Miscarriage affects 20 percent of all pregnancies. Although common, miscarriage can be a heartbreaking event for expectant couples, often requiring a lengthy emotional recovery and concern about potential risks and causes of future miscarriages.
We offer physical and emotional support should you suffer this early-pregnancy complication. Both surgical and conservative management are provided, along with diagnostic tests if you experience more than one miscarriage.
From the onset of labor until the successful delivery of your precious newborn, we provide attentive care by referring you to one of two respected labor and delivery units in southwest Fort Worth.
Stages of Labor and Delivery
The process of labor and delivery occurs in three stages beginning with the onset of labor. Depending on their preference or birth plan, some women may choose to experience the first phase of labor at home and as it progresses to active labor, they may choose to go to a hospital or medical facility. In a hospital setting, the heart rate and vital statistics of both mother and unborn baby are monitored during the labor process. The health and safety of the mother and unborn baby should always be considered first when planning for labor and delivery.

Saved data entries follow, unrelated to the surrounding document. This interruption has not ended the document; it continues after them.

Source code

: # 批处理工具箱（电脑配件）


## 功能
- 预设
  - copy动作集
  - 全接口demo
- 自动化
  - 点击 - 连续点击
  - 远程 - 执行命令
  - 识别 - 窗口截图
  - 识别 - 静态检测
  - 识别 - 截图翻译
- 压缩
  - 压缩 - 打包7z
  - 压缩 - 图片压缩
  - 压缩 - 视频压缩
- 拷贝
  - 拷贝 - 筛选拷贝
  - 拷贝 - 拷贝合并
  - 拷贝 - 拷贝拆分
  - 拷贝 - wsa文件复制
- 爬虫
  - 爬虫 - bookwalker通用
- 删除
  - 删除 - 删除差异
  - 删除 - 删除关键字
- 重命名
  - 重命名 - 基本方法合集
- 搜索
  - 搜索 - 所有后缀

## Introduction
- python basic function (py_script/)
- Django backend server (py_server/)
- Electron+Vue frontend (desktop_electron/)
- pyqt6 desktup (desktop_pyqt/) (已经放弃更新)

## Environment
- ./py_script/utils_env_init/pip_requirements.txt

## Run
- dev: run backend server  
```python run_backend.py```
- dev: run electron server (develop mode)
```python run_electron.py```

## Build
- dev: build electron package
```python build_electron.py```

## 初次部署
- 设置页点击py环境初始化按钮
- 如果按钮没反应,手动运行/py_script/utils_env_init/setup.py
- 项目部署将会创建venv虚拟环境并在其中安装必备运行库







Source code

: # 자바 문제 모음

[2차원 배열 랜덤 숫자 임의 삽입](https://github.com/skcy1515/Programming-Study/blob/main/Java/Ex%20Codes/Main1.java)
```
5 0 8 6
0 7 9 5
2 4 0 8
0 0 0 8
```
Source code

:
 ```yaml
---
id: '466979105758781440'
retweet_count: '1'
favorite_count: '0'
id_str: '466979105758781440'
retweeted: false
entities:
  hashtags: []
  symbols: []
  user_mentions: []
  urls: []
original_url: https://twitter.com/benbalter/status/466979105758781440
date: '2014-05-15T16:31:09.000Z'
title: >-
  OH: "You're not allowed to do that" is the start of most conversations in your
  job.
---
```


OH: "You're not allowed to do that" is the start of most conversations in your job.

The first stage of labor occurs in two phases: early labor and active labor. Early labor begins when the baby has moved down into the birth canal and the cervix begins to dilate. Mild contractions occur and a brown or red discharge may indicate that the mucus plug has been shed from the cervical opening. This phase may last from 6 to 12 hours but may occur more rapidly in women who have given birth before. Contractions become more frequent and much more intense during active labor and the cervix continues to dilate. An epidural may be administered for pain. The membranes around the amniotic sac may rupture (water breaks). Active labor may last up to 8 hours.
The second stage of labor occurs when the cervix has fully dilated and the mother is ready to push the baby out of the birth canal and deliver the baby. When the top of the baby's head fully appears (crowns), the doctor or midwife will advise the mother to push and will help deliver the baby. If necessary, the doctor may make a small incision to the enlarge the vaginal opening (episiotomy) to help the baby fit through the birth canal. After the baby is delivered, the umbilical cord is cut.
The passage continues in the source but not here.